Earlier Wan Azizah and the leaders of the three other opposition parties had led a march down the highway, after police blocked access to the venue of a planned opposition rally nearby.
The crowd, shouting "Reformasi!" and "Free Anwar!" and beating drums, had halted some hundred metres from a police line at a toll plaza to hear speeches from opposition leaders.
"As we were telling them (the crowd) to leave, the police ambushed us," said Wan Azizah, head of the National Justice Party. "The crowd was very quiet."
She said 80 people had been detained and six members of her party suffered head wounds from police batons.
Riot police damaged an AFP photographer's camera after he took a picture of one scuffle.
Protesters had called a rally in a privately-owned field near Klang but police had declared it illegal and said those taking part could be jailed for up to one year.
Hundreds of police and paramilitaries had blocked access roads off the highway to the rally site and then closed one lane of the highway itself. A traffic jam several kilometers long built up and opposition leaders and their supporters were forced to walk towards the venue.
Amid the huge traffic jam opposition supporters earlier in the afternoon staged impromptu protests, shouting "Reformasi!" (Reform).
"Restore the people's rights" read one banner displayed by a group atop a lane divider. "Up, up Anwar, down, down Mahathir," one placard said.
Opponents of Prime Minister Mahathir Mohamad had called for a "gathering of 100,000 citizens" to protest at Anwar's plight and at curbs on freedom of assembly and other perceived rights abuses.

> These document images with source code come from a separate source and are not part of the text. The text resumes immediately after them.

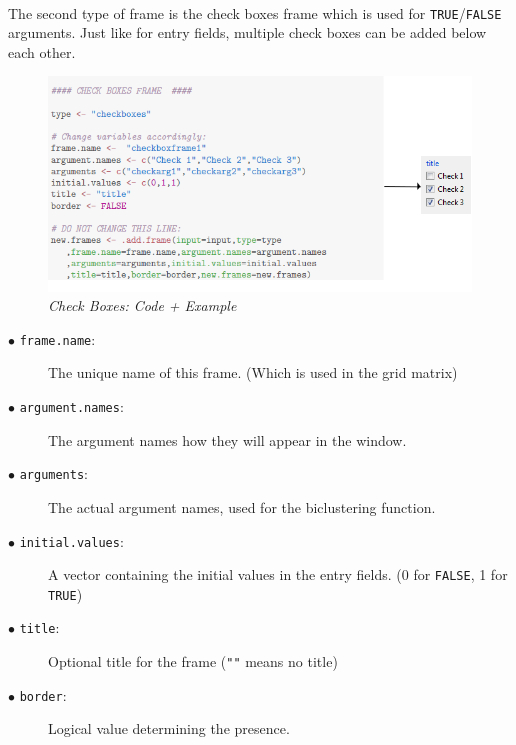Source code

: \documentclass[a4paper]{article}\usepackage[]{graphicx}\usepackage[]{color}
\begin{document}
\\
The second type of frame is the check boxes frame which is used for
\verb|TRUE|/\verb|FALSE| arguments. Just like for entry fields, multiple check
boxes can be added below each other. 
\begin{figure}[H]
\centering
\includegraphics[scale=0.5]{figures/checkboxes.png}
\caption{{\it Check Boxes: Code + Example}
\label{checkboxes}}
\end{figure}

\begin{description}
  \item[$\bullet$ \texttt{frame.name}:] The unique name of this frame. (Which is used in the grid matrix)
  \item[$\bullet$ \texttt{argument.names}:] The argument names how they will
  appear in the window.
  \item[$\bullet$ \texttt{arguments}:] The actual argument names, used for the
  biclustering function.
  \item[$\bullet$ \texttt{initial.values}:] A vector containing the initial
  values in the entry fields. (0 for \verb|FALSE|, 1 for \verb|TRUE|)
  \item[$\bullet$ \texttt{title}:] Optional title for the frame (\verb|""| means no title)
  \item[$\bullet$ \texttt{border}:] Logical value determining the presence. 
\end{description}
\end{document}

One police officer who declined to be identified said about 500 police were at the scene, including regular officers, red-helmeted riot police and the paramilitary General Operations Force.
In speeches just before the police attacked, opposition leaders said they were not seeking confrontation.
"We are not looking for trouble but we are here because we love this country," said Lim Kit Siang, chairman of the Democratic Action Party.
"We want justice, freedom and democracy to be restored to the people."
Wan Azizah, who was in a wheelchair after suffering a leg injury last week, told the crowd: "We are to demand the people's rights. Free Anwar, restore the people's rights and give us justice."
Organisers of the planned rally, in a joint statement beforehand, accused a "dictatorial leadership" of denying civil rights and sparking a political crisis by sacking Anwar "in the most callous and despicable manner."
The statement also complained of alleged cronyism and accused the government of violating constitutional rights of free speech, freedom of association and peaceful public assembly.
Police have wide powers to ban public protests.
Anwar was sacked by Mahathir on September 2, 1998 and arrested 18 days later following mass anti-government rallies.
Anwar claims Mahathir orchestrated a conspiracy to frame him on criminal charges because he was seen as a political threat. The government denies any plot and says the courts are independent.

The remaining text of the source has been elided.